=== Directions ===
From the line containing "First some remarks" down to the line containing "Our customer acquisition" in the records below, reproduce every line exactly, ends included, and omit all others.

=== Data extract ===

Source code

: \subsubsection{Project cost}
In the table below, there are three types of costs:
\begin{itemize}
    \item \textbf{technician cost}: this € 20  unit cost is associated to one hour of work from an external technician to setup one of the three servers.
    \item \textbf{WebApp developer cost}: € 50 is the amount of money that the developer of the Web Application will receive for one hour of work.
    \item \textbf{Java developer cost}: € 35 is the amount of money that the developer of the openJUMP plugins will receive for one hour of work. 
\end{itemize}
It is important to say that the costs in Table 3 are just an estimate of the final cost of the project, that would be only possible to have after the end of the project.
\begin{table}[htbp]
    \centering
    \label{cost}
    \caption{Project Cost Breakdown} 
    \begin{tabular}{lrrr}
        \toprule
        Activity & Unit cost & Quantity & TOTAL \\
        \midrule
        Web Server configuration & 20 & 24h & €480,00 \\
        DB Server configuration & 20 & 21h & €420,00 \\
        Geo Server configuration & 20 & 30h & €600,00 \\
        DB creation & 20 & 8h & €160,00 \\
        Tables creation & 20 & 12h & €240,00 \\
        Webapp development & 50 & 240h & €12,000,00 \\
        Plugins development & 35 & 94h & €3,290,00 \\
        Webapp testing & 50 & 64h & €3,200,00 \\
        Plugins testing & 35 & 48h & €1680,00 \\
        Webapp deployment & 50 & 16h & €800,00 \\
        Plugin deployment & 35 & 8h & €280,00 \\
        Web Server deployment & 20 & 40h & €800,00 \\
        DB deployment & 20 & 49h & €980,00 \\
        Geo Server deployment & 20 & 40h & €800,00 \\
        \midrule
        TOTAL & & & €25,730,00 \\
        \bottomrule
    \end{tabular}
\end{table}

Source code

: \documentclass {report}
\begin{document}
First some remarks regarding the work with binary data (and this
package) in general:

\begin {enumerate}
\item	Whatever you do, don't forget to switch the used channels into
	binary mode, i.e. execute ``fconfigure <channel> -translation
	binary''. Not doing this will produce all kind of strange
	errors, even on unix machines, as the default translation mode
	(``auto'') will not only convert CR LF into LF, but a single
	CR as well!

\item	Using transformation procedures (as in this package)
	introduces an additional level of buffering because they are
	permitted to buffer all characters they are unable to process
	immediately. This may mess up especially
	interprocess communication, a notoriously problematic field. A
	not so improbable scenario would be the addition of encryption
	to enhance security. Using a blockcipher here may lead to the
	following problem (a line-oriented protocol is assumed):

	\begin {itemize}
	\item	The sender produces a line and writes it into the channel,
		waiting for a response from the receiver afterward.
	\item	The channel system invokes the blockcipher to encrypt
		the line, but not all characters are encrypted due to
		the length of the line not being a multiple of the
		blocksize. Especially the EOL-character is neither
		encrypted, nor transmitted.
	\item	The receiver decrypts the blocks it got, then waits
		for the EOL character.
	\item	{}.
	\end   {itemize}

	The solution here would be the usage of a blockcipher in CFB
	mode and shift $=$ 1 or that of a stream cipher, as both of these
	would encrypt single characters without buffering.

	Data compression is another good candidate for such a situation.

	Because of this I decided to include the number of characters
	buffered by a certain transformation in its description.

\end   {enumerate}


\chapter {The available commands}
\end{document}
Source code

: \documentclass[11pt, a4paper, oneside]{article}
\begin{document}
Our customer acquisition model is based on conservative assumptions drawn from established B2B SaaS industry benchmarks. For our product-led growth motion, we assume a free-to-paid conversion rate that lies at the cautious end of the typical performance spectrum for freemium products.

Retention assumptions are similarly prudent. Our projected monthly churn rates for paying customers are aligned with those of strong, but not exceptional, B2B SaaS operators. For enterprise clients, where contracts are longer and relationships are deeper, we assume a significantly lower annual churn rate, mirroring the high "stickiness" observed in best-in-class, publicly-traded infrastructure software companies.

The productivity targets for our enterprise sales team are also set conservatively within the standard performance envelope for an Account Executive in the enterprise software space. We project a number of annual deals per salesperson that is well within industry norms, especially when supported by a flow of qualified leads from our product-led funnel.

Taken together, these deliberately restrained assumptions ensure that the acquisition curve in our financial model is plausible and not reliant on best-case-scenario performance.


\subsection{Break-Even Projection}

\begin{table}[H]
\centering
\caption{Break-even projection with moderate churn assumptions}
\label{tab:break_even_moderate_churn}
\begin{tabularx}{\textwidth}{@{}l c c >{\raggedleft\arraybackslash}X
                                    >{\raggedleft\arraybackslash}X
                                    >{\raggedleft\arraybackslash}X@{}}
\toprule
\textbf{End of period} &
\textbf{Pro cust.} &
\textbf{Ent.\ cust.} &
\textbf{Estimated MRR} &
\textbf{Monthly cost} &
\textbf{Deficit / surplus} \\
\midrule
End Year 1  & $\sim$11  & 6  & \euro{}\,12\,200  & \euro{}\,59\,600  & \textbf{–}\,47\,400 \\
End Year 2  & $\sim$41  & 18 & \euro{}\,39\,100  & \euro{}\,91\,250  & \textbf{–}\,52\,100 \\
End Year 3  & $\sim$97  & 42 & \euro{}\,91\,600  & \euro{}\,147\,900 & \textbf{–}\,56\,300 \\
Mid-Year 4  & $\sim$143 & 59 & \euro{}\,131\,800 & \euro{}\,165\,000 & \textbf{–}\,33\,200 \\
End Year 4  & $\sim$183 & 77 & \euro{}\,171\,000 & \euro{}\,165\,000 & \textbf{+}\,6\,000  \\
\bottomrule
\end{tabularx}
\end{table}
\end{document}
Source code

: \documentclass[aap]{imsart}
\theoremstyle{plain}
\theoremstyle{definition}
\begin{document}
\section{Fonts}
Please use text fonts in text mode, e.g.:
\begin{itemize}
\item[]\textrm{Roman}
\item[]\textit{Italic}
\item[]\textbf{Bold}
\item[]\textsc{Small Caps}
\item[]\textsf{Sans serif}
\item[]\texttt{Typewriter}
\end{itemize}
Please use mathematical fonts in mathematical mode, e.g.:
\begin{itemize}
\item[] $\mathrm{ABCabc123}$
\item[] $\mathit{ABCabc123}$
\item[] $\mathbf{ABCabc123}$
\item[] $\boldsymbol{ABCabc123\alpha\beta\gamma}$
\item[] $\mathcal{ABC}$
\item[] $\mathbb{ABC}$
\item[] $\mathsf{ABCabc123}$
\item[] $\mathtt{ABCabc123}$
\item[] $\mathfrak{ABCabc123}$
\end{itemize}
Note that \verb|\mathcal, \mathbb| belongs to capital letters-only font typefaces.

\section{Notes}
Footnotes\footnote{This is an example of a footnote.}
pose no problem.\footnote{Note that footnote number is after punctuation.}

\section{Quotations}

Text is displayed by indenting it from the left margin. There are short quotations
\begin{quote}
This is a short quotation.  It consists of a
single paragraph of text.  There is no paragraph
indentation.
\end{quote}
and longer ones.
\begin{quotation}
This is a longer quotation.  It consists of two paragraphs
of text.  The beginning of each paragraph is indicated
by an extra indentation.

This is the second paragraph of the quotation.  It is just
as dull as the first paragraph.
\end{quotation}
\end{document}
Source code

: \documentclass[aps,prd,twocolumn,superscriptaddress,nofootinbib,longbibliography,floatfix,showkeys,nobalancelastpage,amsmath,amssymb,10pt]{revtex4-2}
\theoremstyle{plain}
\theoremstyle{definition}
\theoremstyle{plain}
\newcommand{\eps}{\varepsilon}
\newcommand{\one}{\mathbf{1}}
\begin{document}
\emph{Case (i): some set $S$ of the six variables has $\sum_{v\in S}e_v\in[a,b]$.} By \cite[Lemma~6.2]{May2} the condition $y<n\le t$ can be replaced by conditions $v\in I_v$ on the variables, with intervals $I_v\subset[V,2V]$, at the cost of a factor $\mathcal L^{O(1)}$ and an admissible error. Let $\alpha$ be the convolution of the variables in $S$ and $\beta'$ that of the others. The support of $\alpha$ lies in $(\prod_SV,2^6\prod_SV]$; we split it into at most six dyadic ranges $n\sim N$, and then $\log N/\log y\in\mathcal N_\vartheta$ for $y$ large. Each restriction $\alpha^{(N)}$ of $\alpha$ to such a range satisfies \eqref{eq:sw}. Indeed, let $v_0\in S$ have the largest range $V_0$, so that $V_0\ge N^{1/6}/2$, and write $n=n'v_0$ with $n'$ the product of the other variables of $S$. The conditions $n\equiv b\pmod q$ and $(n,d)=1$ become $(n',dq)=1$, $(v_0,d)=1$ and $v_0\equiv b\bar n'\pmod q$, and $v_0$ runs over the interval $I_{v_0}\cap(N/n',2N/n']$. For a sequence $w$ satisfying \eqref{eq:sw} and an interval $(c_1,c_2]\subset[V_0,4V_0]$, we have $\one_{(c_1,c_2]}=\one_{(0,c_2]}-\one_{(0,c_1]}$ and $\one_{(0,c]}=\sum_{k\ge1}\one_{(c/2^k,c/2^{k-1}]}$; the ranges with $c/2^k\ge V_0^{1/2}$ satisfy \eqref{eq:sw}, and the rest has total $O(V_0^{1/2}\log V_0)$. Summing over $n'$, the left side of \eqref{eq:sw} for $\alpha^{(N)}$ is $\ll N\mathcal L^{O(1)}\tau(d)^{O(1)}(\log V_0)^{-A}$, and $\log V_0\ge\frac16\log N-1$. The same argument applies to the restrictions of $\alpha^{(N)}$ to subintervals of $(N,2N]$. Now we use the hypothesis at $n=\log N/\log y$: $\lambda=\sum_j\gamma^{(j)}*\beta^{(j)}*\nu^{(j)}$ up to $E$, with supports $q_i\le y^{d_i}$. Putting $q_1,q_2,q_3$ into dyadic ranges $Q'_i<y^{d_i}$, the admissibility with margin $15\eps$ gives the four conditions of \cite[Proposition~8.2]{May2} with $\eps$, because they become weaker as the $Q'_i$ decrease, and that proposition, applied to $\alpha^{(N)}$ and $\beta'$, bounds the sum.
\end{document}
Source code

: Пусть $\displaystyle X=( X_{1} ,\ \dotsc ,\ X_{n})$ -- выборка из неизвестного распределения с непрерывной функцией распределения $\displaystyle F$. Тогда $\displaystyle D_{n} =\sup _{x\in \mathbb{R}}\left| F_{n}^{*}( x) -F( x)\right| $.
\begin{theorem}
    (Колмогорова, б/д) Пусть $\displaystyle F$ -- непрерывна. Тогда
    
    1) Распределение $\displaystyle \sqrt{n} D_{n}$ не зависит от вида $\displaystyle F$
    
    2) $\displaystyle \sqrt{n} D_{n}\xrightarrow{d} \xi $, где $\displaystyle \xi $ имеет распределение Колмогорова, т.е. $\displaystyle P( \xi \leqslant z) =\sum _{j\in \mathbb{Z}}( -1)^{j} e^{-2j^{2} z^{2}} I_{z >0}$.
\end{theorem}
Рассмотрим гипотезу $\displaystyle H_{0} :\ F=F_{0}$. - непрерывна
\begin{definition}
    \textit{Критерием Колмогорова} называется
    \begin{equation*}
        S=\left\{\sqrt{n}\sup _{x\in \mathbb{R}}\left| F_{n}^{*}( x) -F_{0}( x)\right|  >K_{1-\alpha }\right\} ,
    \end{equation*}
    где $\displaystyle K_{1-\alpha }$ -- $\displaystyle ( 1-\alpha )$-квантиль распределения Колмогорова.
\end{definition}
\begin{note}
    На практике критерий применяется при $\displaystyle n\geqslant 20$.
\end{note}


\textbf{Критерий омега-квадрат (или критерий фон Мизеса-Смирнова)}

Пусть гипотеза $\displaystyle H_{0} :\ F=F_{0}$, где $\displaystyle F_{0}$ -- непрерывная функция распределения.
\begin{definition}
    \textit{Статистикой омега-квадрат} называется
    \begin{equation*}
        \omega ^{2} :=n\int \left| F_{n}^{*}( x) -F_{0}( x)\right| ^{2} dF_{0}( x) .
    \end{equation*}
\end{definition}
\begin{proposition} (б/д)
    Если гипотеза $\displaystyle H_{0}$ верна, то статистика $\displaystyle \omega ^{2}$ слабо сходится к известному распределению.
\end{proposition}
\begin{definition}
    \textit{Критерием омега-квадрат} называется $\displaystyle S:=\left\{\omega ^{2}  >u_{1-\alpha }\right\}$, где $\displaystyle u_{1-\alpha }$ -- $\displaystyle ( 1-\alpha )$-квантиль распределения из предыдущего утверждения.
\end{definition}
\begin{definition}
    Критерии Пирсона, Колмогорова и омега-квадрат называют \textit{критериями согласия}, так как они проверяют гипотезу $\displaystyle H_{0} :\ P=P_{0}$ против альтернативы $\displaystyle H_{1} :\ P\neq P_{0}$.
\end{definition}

=== Problem solution ===
First some remarks regarding the work with binary data (and this
package) in general:

\begin {enumerate}
\item	Whatever you do, don't forget to switch the used channels into
	binary mode, i.e. execute ``fconfigure <channel> -translation
	binary''. Not doing this will produce all kind of strange
	errors, even on unix machines, as the default translation mode
	(``auto'') will not only convert CR LF into LF, but a single
	CR as well!

\item	Using transformation procedures (as in this package)
	introduces an additional level of buffering because they are
	permitted to buffer all characters they are unable to process
	immediately. This may mess up especially
	interprocess communication, a notoriously problematic field. A
	not so improbable scenario would be the addition of encryption
	to enhance security. Using a blockcipher here may lead to the
	following problem (a line-oriented protocol is assumed):

	\begin {itemize}
	\item	The sender produces a line and writes it into the channel,
		waiting for a response from the receiver afterward.
	\item	The channel system invokes the blockcipher to encrypt
		the line, but not all characters are encrypted due to
		the length of the line not being a multiple of the
		blocksize. Especially the EOL-character is neither
		encrypted, nor transmitted.
	\item	The receiver decrypts the blocks it got, then waits
		for the EOL character.
	\item	{}.
	\end   {itemize}

	The solution here would be the usage of a blockcipher in CFB
	mode and shift $=$ 1 or that of a stream cipher, as both of these
	would encrypt single characters without buffering.

	Data compression is another good candidate for such a situation.

	Because of this I decided to include the number of characters
	buffered by a certain transformation in its description.

\end   {enumerate}


\chapter {The available commands}
\end{document}
Source code

: \documentclass[11pt, a4paper, oneside]{article}
\begin{document}
Our customer acquisition model is based on conservative assumptions drawn from established B2B SaaS industry benchmarks. For our product-led growth motion, we assume a free-to-paid conversion rate that lies at the cautious end of the typical performance spectrum for freemium products.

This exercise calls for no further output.